The Most Important Wine Market
How can Great Britain (and not the United States) be the world’s most important wine market? The simple answer is that the British produce little of their own wine and import quite a lot, so just about every winemaker in the world wants to compete for British sales. The German market is large, too, but it’s a cut-throat pricing environment with emphasis on discounted price. The American market is big, but it is tough for international winemakers to compete with American wines at most segments of the market (especially for popularly priced branded varietal wines).
A slightly more complex answer is that entry into the British market is relatively straightforward, because it is for all intents and purposes an integrated national market with one set of rules and distribution channels.
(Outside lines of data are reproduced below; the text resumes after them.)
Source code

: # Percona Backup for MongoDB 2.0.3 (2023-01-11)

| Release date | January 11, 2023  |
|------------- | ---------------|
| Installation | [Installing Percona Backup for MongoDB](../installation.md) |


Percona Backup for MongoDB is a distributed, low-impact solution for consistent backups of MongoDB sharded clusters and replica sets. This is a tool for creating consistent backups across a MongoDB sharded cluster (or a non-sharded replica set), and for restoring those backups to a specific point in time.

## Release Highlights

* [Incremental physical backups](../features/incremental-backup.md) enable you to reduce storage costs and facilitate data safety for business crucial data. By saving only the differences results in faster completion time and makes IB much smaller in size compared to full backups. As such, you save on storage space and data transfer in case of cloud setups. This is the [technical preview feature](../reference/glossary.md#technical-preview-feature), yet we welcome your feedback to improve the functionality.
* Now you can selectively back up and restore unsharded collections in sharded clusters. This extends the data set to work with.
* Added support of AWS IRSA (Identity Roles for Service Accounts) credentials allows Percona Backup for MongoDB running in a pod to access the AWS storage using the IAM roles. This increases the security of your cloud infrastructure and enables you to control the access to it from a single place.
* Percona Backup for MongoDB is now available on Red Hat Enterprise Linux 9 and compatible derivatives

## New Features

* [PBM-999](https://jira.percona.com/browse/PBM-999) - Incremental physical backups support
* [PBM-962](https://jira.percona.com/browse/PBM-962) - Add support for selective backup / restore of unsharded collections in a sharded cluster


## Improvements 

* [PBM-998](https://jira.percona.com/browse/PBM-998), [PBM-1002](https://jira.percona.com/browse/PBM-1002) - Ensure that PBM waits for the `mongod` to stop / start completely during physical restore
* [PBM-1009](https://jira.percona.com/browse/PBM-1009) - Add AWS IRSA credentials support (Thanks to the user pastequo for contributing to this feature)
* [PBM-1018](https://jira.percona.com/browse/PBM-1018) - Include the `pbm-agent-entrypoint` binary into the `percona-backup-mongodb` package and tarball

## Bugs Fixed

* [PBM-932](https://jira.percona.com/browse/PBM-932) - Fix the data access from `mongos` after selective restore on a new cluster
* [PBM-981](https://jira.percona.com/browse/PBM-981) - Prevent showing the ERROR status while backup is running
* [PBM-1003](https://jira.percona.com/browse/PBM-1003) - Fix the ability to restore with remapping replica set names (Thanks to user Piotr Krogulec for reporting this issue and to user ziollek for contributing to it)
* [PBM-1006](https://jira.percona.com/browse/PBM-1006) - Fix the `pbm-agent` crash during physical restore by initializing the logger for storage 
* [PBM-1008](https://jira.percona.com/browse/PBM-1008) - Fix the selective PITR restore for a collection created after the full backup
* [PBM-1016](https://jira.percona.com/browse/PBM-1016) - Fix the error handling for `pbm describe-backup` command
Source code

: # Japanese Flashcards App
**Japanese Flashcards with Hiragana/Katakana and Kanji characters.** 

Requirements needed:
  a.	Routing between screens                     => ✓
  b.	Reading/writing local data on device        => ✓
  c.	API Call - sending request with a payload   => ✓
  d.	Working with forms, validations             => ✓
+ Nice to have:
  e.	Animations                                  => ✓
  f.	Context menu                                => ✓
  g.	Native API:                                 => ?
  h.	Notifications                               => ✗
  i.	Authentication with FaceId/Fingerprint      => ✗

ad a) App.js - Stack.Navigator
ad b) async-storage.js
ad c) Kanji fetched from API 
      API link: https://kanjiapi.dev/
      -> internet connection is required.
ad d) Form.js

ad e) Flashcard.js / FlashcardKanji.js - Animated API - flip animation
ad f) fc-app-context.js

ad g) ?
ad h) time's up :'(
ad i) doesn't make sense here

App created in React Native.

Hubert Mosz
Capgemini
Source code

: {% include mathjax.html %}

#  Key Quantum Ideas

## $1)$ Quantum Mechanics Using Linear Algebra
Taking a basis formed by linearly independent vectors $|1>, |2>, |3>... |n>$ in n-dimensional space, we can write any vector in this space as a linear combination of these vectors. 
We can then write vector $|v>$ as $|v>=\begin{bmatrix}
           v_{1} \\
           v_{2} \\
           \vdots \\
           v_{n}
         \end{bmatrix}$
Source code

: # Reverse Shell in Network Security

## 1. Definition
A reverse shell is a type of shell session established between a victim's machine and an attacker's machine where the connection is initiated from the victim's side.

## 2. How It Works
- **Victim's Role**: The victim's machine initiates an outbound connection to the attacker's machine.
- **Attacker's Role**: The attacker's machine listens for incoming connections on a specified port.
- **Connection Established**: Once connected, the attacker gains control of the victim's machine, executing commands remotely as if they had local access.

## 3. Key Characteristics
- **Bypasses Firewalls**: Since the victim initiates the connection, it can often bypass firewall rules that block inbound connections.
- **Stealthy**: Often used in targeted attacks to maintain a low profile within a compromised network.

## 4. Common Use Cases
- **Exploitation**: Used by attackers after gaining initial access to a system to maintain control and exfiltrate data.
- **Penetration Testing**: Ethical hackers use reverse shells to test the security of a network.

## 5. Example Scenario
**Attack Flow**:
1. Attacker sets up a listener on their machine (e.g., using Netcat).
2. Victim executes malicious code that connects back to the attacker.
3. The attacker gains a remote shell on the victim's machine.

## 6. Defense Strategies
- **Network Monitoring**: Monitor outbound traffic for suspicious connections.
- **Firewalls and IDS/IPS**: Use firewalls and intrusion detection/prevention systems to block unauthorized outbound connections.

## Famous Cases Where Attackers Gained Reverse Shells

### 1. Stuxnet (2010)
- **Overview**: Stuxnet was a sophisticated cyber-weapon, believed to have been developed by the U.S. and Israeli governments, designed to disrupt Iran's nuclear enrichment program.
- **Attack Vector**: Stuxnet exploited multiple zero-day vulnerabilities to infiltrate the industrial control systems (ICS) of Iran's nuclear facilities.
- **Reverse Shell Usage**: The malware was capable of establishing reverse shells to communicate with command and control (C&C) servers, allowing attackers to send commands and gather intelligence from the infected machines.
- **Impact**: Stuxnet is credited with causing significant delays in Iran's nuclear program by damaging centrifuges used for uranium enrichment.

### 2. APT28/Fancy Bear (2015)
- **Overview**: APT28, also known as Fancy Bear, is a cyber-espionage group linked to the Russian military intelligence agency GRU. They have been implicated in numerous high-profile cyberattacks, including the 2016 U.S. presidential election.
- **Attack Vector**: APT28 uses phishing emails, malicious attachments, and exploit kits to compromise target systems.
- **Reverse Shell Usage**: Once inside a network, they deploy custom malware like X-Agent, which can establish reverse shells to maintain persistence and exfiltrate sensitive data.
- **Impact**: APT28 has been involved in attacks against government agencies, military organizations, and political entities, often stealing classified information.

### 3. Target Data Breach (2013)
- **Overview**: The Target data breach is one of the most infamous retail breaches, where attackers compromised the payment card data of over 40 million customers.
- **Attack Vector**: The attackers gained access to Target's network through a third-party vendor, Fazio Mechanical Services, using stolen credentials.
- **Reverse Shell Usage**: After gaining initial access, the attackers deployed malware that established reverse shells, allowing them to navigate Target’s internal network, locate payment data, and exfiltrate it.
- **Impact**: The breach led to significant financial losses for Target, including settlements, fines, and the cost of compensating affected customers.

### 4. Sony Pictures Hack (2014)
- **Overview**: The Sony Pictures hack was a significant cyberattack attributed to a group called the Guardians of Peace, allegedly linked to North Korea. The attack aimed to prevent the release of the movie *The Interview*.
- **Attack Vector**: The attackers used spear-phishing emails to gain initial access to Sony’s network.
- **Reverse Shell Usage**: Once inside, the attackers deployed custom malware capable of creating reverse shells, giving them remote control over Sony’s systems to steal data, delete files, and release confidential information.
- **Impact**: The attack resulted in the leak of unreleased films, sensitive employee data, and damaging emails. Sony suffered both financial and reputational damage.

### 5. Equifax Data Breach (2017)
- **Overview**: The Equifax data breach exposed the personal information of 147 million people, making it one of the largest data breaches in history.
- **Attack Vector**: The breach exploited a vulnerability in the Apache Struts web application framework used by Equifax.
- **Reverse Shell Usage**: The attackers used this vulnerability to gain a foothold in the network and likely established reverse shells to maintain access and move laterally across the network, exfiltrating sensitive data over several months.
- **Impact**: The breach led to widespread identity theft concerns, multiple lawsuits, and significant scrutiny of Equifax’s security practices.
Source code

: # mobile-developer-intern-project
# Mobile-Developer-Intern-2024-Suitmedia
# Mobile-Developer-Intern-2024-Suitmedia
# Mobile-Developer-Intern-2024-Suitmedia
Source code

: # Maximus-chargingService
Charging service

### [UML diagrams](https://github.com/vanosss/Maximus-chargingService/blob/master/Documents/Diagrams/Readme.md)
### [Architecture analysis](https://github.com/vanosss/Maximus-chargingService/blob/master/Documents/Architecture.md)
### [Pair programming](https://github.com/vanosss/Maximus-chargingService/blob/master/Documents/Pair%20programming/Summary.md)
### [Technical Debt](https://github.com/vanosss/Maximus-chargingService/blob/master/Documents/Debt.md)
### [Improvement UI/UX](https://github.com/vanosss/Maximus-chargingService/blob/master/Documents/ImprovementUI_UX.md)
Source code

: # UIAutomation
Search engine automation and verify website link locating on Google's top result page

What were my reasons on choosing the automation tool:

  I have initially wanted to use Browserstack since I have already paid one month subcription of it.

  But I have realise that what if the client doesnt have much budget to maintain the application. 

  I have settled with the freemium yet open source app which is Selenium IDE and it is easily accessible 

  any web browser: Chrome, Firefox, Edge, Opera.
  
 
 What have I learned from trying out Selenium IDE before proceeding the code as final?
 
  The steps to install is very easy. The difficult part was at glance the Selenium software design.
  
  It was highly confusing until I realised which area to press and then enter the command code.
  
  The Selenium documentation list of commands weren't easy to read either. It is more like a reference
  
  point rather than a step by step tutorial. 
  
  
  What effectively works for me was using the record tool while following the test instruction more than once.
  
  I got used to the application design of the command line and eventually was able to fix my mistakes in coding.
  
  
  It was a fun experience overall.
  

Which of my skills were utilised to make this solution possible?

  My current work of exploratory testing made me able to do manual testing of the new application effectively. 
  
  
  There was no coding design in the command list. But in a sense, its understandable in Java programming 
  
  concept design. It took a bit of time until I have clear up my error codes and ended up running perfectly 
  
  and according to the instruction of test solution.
The American market is a maze, with 50 (plus the District of Columbia) different sets of rules and regulations to understand and comply with plus the nightmarish “three-tier” distribution system (retail/wholesale/producer) that adds cost and increases the mark-up at each stage.
You want national distribution in the U.S.? Better hook up with one of the big brand managers such as Constellation Brands or Cobrands. And you’d better have a lot of product to sell. Otherwise you should settle for regional distribution and hope for the best. No wonder many international sellers focus on the British market or go there first.
Decanter is published by a company called IPC Inspire, which produces a number of lifestyle monthlies including Country Life, Horse & Hound, Rugby World, SuperBike, Shoot Monthly and Yachting World. It is Britain’s largest specialist magazine publisher.
Although Decanter really is arguably the most important wine magazine in the world, it is not as ubiquitous as Wine Spectator and Wine Enthusiast here in the United States. You won’t find it on many supermarket racks. Like Robert Parker’s Wine Advocate, it attracts a specialist audience in America.
Mrs. Thatcher and the Rise of the British Wine Market
Decanter was founded in 1975, just at the moment when the British wine market was becoming the world’s most important. Most American’s think of the British as a beer and spirits drinking nation, but this has not always been the case. The British preference for ales and whiskey was partly the result of a tax and regulatory regime that biased the system against consumption of imported wine. High tariffs made wine expensive and retail sales regulation made it inconvenient to purchase.
Britain’s entry into what is now the European Union resulted in tariff rates more favorable to wine imports. Mrs. Thatcher’s programs of retail industry deregulation opened up the opportunity for cheaper wine and more convenient distribution, especially though the supermarket chains. These supermarkets – Tesco, Sainsbury and Waitrose among them – became world’s most important wine distribution channels. The produce of the world’s vineyards are now sourced to these British stores and, having made an impact there, have passed into the global market. Costco, I have argued elsewhere, is beginning to play a similar role in the United States.
Ironically, U.S. wines are underrepresented on the British market. The U.S. and British distribution and marketing systems are so different as to represent a barrier to entry, at least for now.
Decanter was created to serve the consumer market created by the explosion of wine in Britain. As the global market has grown, Decanter’s distribution has followed (and sometimes, I suspect, leads the way).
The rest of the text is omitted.